The gathering was set for Tuesday, October 14th, 2025, at the Commerce Auditorium, beginning at 9:30am. In a country where the pulpit holds significant sway over public morals and prayer is a part of everyday life any attempt to formally ‘regulate,’ ‘administer,’ or ‘govern’ religious practice warrants a closer look.

This is why I feel compelled to explore this topic of significant public concern. I hope you will forgive a degree of scepticism, but from my perspective, there are clear reasons for caution regarding what the government presents as a harmless initiative.

In Eswatini, meetings concerning power are rarely just meetings. If you read between the lines, this could be interpreted as the state turning its gaze towards the pulpit, ready to take notes.

Globally, we have seen that in authoritarian systems, what often starts as a ‘consultation’ can easily transform into a mechanism of control.
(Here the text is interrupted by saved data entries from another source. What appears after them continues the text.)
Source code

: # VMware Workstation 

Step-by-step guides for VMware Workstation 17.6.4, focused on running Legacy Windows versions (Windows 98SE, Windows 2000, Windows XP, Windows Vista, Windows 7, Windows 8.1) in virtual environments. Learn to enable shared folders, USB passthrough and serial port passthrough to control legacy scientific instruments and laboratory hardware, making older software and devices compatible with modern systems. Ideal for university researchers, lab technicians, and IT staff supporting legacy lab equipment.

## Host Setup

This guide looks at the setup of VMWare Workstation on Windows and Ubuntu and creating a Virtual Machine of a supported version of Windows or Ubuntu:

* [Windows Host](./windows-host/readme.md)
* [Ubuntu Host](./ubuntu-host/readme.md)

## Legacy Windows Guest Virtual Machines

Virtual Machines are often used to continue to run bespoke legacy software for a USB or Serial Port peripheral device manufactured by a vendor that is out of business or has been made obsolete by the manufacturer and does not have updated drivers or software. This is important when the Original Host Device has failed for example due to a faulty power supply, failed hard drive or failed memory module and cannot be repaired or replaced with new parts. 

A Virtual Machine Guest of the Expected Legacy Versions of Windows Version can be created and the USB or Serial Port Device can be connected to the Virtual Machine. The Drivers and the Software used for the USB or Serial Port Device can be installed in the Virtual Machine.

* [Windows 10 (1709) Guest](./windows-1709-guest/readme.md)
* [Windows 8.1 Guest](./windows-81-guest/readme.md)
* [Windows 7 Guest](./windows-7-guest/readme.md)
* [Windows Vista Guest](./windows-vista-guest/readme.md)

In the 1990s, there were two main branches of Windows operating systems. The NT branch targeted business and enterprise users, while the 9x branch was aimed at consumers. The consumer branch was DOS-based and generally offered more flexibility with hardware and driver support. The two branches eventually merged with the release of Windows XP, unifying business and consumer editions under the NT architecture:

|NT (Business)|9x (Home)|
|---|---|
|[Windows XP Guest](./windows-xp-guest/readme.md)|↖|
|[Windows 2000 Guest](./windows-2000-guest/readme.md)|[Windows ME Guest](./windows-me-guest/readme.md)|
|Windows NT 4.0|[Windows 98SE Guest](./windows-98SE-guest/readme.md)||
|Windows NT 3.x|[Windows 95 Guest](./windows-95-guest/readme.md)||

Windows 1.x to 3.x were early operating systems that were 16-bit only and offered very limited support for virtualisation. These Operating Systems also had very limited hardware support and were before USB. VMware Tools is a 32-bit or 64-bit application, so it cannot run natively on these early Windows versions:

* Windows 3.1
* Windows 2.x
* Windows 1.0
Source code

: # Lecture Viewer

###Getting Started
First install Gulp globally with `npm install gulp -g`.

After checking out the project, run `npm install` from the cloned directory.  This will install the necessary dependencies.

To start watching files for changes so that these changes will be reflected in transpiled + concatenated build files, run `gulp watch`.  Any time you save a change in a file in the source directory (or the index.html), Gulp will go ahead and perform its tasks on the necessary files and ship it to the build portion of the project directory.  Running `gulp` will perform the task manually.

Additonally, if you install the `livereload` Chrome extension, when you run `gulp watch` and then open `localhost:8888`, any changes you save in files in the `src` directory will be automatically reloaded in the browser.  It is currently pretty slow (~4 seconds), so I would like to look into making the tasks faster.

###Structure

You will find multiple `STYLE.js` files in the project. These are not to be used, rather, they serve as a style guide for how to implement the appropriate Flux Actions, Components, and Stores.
When a government begins to define faith, the conversation is seldom about divinity.

This issue extends beyond individual churches.

It touches on the timeless tension between spiritual belief and secular authority, raising the question of whether Eswatini is embarking on a path where the state overreaches into the personal beliefs of its citizens.

To be fair, the government’s proposal seems noble in its written form, apparently free of any hidden motives to interfere with church affairs.

On the face of it, the government is communicating several points: It wishes to consult with religious bodies before finalising a national policy for churches. It frames this as an inclusive and cooperative effort – creating policy with the churches, not for them.

The stated goal is to ‘govern their operations,’ which might encompass: Registration and financial accountability. Standards for safety and conduct. Preventing fraudulent or harmful activities. Unofficially, conversations suggest the aim is not control, but to ‘bring order’ to a sector perceived as increasingly chaotic. Points of concern include the rapid proliferation of new churches, the rise of ‘fake prophets,’ and unorthodox practices.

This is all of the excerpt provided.